I attempted the implementation provided in this answer, but unfortunately, it seems to be ineffective.
function urs32(n, amount) {
const mask = (1 << (32 - amount)) - 1
return (n >> amount) & mask
}
function flip32(n) {
const mask = (1 << 32) - 1
return ~n & mask
}
log(~0b10101010 >>> 0, urs32(~0b10101010, 0))
log(~0b10101010 >>> 0, flip32(0b10101010))
function log(a, b) {
console.log(a.toString(2), b.toString(2))
}
In both scenarios, I would anticipate that a
is equivalent to b
, if executed correctly. Essentially, my objective is to invert 32-bits (turning '1's into '0's and vice versa). Despite noting that 1 << 32 === 0
, using 2 ** 32
still doesn't produce the desired outcome.
How can one achieve the equivalent of ~n >>> 0
with a BigInt?
My aim is to develop the countLeadingOnes
functions based on the existing countLeadingZeroes
functions as illustrated below:
const LEADING_ZERO_BIT_TABLE = makeLeadingZeroTable()
function makeLeadingZeroTable() {
let i = 0
const table = new Uint8Array(256).fill(0)
while (i < 256) {
let count = 8
let index = i
while (index > 0) {
index = (index / 2) | 0
count--
}
table[i] = count
i++
}
return table
}
function countLeadingZeroes32JS(n)
{
let accum = LEADING_ZERO_BIT_TABLE[n >>> 24];
if (accum === 8) {
accum += LEADING_ZERO_BIT_TABLE[(n >>> 16)]
}
if (accum === 16) {
accum += LEADING_ZERO_BIT_TABLE[(n >>> 8)]
}
if (accum === 24) {
accum += LEADING_ZERO_BIT_TABLE[ n ]
}
return accum;
}
function countLeadingZeroes16JS(n)
{
let accum = LEADING_ZERO_BIT_TABLE[n >>> 8]
if (accum === 8) {
accum += LEADING_ZERO_BIT_TABLE[n]
}
return accum;
}
function countLeadingZeroes8JS(n)
{
return LEADING_ZERO_BIT_TABLE[n]
}
console.log('countLeadingZeroes32JS', countLeadingZeroes32JS(0b10100010001000100010001000100010))

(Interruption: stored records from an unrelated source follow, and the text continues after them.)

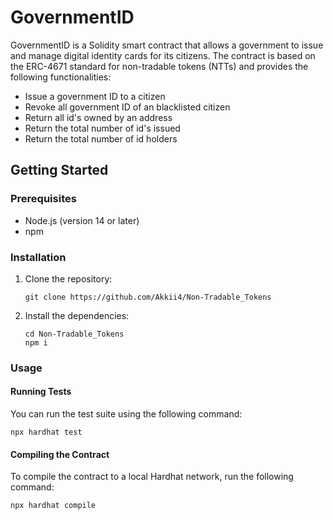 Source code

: # GovernmentID

GovernmentID is a Solidity smart contract that allows a government to issue and manage digital identity cards for its citizens. The contract is based on the ERC-4671 standard for non-tradable tokens (NTTs) and provides the following functionalities:

- Issue a government ID to a citizen
- Revoke all government ID of an blacklisted citizen
- Return all id's owned by an address
- Return the total number of id's issued
- Return the total number of id holders

## Getting Started

### Prerequisites

- Node.js (version 14 or later)
- npm

### Installation

1. Clone the repository:

   ```
   git clone https://github.com/Akkii4/Non-Tradable_Tokens
   ```

2. Install the dependencies:

   ```
   cd Non-Tradable_Tokens
   npm i
   ```

### Usage

#### Running Tests

You can run the test suite using the following command:

```
npx hardhat test
```

#### Compiling the Contract

To compile the contract to a local Hardhat network, run the following command:

```
npx hardhat compile
```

console.log('countLeadingZeroes32JS', countLeadingZeroes32JS(0b00100010001000100010001000100010))
console.log('countLeadingZeroes32JS', countLeadingZeroes32JS(0b00000010001000100010001000100010))
console.log('countLeadingZeroes16JS', countLeadingZeroes16JS(0b1010001000100010))

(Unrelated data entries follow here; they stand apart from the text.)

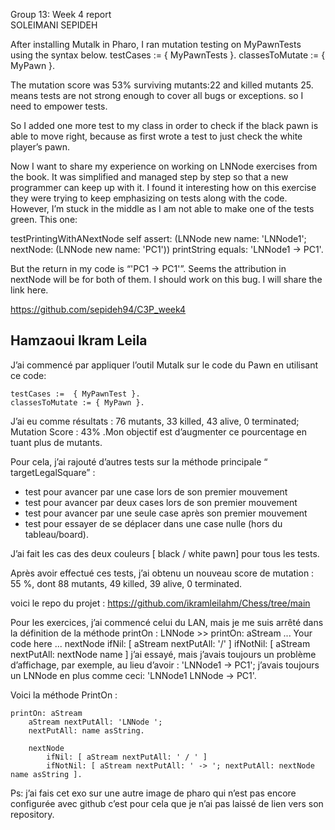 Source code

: Group 13: Week 4 report  
SOLEIMANI 	SEPIDEH

After installing Mutalk in Pharo, I ran mutation testing on MyPawnTests using the syntax below.
testCases :=  { MyPawnTests }.
classesToMutate := { MyPawn }.

The mutation score was 53%
surviving mutants:22     and killed mutants 25.
means tests are not strong enough to cover all bugs or exceptions.
so I need to empower tests.

So I added one more test to my class in order to check if the black pawn is able to move right, because as first wrote a test to just check the white player’s pawn.

Now I want to share my experience on working on LNNode exercises from the book.
It was simplified and managed step by step so that a new programmer can keep up with it. I found it interesting how on this exercise they were trying to keep emphasizing on tests along with the code.
However, I’m stuck in the middle as I am not able to make one of the tests green.
This one:

testPrintingWithANextNode
    self assert: (LNNode new name: 'LNNode1';
        nextNode: (LNNode new name: 'PC1')) printString
        equals: 'LNNode1 -> PC1'.

But the return in my code is “'PC1 -> PC1'”. Seems the attribution in nextNode will be for both of them. I should work on this bug.
I will share the link here.

https://github.com/sepideh94/C3P_week4

## Hamzaoui Ikram Leila 
J’ai commencé par appliquer l’outil Mutalk sur le code du Pawn en utilisant ce code:
```smalktalk
testCases :=  { MyPawnTest }.
classesToMutate := { MyPawn }.
```

J’ai eu comme résultats : 76 mutants, 33 killed, 43 alive, 0 terminated;
Mutation Score : 43% .Mon objectif est d’augmenter ce pourcentage en tuant plus de mutants.

Pour cela, j’ai rajouté d’autres tests sur la méthode principale “ targetLegalSquare” :
- test pour avancer par une case lors de son premier mouvement
- test pour avancer par deux cases lors de son premier mouvement
- test pour avancer par une seule case après son premier mouvement
- test pour essayer de se déplacer dans une case nulle (hors du tableau/board).

J’ai fait les cas des deux couleurs [ black / white pawn] pour tous les tests.

Après avoir effectué ces tests, j’ai obtenu un nouveau score de mutation : 55 %, dont  88 mutants, 49 killed, 39 alive, 0 terminated.

voici le repo du projet : https://github.com/ikramleilahm/Chess/tree/main

Pour les exercices, j’ai commencé celui du LAN, mais je me suis arrêté dans la définition de la méthode printOn : 
LNNode >> printOn: aStream ... Your code here ... nextNode ifNil: [ aStream nextPutAll: '/' ] ifNotNil: [ aStream nextPutAll: nextNode name ]
j’ai essayé, mais j’avais toujours un problème d’affichage, par exemple, au lieu d’avoir : 'LNNode1 -> PC1'; j’avais toujours un LNNode en plus comme ceci:  'LNNode1 LNNode -> PC1'.

Voici la méthode PrintOn :
```smalktalk
printOn: aStream
    aStream nextPutAll: 'LNNode '; 
    nextPutAll: name asString.  
    
    nextNode
        ifNil: [ aStream nextPutAll: ' / ' ] 
        ifNotNil: [ aStream nextPutAll: ' -> '; nextPutAll: nextNode name asString ].
```

Ps: j’ai fais cet exo sur une autre image de pharo qui n’est pas encore configurée avec github c’est pour cela que je n’ai pas laissé de lien vers son repository.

console.log('countLeadingZeroes16JS', countLeadingZeroes16JS(0b0010001000100010))
console.log('countLeadingZeroes16JS', countLeadingZeroes16JS(0b0000001000100010))
console.log('countLeadingZeroes16JS', countLeadingZeroes16JS(0b0000000000100010))
console.log('countLeadingZeroes8JS', countLeadingZeroes8JS(0b10100010))
console.log('countLeadingZeroes8JS', countLeadingZeroes8JS(0b00100010))
console.log('countLeadingZeroes8JS', countLeadingZeroes8JS(0b00000010))
function countLeadingOnes32JS(n) {
return countLeadingZeroes32JS(~n >>> 0)
}
function countLeadingOnes16JS(n) {
return countLeadingZeroes16JS(~n >>> 0)
}
function countLeadingOnes8JS(n) {
return countLeadingZeroes8JS(~n >>> 0)
}
console.log('countLeadingOnes32JS', countLeadingZeroes32JS(0b00100010001000100010001000100010))
console.log('countLeadingOnes32JS', countLeadingZeroes32JS(0b11100010001000100010001000100010))
console.log('countLeadingOnes32JS', countLeadingZeroes32JS(0b11111100001000100010001000100010))
console.log('countLeadingOnes16JS', countLeadingOnes16JS(0b0100001000100010))
console.log('countLeadingOnes16JS', countLeadingOnes16JS(0b1111110000100010))
console.log('countLeadingOnes16JS', countLeadingOnes16JS(0b1111111111000010))
console.log('countLeadingOnes8JS', countLeadingOnes8JS(0b01000010))
console.log('countLeadingOnes8JS', countLeadingOnes8JS(0b11000010))
console.log('countLeadingOnes8JS', countLeadingOnes8JS(0b11111100))
Unfortunately, it seems that ~n >>> 0
does not function properly with 32-bit integers. Is there a way to resolve this issue?